We Are All One

Jesus differentiated the Father, Son, and Holy Spirit. Why should we not do it also? Why all the fuss about the Trinity? 

Those who promote the Trinity seem to put the cart before the horse. Some have even said that when Jesus offers up the kingdom to the Father then He will take His place on the Father’s throne.

The word of God says, And when all things are subjected to Him, then the Son Himself also will be subjected to the One who subjected all things to Him, that God may be all in all, 1 Corinthians 15:28. 

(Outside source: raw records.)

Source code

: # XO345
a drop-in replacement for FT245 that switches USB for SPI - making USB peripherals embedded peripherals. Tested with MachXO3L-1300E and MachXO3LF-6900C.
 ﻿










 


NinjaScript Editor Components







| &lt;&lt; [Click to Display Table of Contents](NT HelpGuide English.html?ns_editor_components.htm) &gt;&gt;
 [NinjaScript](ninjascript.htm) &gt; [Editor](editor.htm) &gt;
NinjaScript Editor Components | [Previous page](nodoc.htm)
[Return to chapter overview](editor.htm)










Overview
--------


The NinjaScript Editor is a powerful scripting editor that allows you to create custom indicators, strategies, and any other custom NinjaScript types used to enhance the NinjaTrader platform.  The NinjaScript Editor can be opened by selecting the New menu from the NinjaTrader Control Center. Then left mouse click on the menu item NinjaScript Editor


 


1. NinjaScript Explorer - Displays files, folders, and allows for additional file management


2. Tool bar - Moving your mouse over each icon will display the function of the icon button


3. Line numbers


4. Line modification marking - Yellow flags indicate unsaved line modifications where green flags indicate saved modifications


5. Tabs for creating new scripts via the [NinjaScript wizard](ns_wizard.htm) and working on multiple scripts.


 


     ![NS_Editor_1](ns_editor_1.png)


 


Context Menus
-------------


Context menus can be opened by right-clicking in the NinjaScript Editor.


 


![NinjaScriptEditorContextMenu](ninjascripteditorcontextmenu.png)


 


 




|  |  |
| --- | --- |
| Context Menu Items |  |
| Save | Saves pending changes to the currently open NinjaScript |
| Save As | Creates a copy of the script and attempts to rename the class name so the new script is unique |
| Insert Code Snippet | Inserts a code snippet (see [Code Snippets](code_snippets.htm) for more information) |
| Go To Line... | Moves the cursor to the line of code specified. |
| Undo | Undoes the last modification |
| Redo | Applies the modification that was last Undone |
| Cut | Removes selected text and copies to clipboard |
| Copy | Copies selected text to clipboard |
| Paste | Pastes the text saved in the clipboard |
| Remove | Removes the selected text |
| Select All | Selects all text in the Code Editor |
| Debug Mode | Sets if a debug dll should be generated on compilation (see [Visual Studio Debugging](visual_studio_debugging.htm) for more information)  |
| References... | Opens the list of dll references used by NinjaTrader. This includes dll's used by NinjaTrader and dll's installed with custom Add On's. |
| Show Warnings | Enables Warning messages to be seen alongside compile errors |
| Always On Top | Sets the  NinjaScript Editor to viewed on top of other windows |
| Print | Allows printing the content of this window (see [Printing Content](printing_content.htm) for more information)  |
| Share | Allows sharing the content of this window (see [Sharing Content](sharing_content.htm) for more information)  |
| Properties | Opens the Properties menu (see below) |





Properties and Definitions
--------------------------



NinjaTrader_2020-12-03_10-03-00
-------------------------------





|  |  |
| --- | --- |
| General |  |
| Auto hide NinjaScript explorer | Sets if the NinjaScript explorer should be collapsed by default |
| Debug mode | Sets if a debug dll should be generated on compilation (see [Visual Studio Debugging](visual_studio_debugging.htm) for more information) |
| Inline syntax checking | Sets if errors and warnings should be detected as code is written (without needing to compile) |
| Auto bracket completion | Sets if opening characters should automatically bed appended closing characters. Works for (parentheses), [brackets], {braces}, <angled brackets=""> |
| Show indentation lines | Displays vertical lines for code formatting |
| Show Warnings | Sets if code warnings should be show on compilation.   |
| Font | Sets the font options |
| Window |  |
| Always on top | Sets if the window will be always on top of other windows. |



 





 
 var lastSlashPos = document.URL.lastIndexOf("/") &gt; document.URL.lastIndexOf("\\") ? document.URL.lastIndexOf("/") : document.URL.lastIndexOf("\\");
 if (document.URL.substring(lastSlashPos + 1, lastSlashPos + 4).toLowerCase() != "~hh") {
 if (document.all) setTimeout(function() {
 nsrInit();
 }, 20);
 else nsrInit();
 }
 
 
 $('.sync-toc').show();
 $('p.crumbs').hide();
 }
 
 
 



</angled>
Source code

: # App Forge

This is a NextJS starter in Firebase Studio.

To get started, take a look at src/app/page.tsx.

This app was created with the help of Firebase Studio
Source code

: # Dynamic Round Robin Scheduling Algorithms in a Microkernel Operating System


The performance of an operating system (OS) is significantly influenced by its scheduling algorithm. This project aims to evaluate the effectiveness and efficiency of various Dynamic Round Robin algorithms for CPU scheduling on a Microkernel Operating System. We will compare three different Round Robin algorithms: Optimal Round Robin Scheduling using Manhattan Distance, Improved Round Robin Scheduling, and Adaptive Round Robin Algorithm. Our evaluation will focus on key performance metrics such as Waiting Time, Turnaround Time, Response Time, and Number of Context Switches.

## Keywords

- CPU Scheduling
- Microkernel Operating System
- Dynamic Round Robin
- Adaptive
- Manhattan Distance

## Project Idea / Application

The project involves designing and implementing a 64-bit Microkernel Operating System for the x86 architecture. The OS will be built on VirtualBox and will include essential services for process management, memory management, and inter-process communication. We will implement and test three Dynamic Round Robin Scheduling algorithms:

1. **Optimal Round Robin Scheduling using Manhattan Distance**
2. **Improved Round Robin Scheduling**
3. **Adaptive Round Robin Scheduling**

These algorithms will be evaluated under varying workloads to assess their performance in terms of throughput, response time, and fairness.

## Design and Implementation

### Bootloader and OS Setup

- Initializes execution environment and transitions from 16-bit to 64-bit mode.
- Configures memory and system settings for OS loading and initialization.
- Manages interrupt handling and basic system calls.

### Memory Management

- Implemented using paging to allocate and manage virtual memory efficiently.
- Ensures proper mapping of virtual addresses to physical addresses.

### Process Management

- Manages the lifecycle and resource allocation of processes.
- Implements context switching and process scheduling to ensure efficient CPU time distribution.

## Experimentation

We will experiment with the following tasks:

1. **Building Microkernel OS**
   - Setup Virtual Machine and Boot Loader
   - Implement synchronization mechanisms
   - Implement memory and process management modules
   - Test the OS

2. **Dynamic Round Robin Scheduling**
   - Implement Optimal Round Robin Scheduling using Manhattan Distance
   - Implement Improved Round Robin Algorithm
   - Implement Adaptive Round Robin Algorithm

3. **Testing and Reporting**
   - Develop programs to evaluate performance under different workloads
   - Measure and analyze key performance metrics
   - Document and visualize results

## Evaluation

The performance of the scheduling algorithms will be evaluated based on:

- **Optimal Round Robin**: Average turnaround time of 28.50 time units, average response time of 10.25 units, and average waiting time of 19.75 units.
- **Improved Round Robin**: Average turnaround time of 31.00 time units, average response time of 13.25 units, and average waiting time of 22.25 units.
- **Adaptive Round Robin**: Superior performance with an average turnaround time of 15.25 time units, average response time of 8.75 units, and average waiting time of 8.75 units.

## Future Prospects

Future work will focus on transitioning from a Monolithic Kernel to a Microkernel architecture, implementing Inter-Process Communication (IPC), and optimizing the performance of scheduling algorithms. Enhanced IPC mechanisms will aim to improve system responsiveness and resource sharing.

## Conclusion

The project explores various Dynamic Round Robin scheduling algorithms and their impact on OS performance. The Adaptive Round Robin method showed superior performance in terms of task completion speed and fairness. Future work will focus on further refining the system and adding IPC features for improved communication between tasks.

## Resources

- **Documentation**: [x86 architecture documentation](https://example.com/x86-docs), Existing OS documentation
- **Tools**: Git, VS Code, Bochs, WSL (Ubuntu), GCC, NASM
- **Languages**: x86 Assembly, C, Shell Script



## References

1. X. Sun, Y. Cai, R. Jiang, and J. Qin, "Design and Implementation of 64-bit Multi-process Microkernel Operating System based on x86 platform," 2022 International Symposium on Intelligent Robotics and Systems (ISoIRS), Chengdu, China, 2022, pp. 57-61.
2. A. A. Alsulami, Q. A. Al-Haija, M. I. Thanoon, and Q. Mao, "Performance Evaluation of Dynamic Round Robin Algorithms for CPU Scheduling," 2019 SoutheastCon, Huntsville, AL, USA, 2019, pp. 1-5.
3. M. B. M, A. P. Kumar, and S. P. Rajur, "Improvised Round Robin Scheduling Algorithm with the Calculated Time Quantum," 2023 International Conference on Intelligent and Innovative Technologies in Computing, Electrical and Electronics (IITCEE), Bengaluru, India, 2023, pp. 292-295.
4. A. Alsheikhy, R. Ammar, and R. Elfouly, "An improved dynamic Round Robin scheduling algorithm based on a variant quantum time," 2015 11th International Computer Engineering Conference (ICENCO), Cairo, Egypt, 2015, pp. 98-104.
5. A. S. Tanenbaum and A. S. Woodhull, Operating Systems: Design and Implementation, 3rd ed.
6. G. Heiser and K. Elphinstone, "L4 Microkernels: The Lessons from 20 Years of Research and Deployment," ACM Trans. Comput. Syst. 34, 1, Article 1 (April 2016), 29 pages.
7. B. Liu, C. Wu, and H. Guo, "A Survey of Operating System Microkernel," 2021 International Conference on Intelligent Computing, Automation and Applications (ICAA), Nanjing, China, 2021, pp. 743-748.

To counteract this they say for a son to sit at the right hand of his father means he will take his father’s place. They say that means Jesus will take His Father’s seat at the end. But the word doesn’t say that. It says what I just wrote, the Son will subject Himself to the Father, that God may be all in all.

Yes, the Father and Son are one, and so also are my wife and I one. And every believer is one with the Father, Son, and all other believers. We are all one, the Father, the Son, and every believer; that is, assuming the Father answered the Son’s prayer.

John 17:20-21,

20 “I do not ask in behalf of these alone, but for those also who believe in Me through their word; 

21 that they may all be one; even as Thou, Father, art in Me, and I in Thee, that they also may be in Us; that the world may believe that Thou didst send Me.”

Again I ask, Jesus differentiated the Father, Son, and Holy Spirit. Why should we not do it also?

[May I interject one thing here? Many today are looking for the end times, to the extent they are wasting the present. Rather than study about the end times, I believe we would do well to study our everyday walk with Jesus. We do not belong to ourselves; we are God’s workmanship, created in Jesus for good works, which God prepared beforehand so that we would walk in them. We must be about our Father’s business.]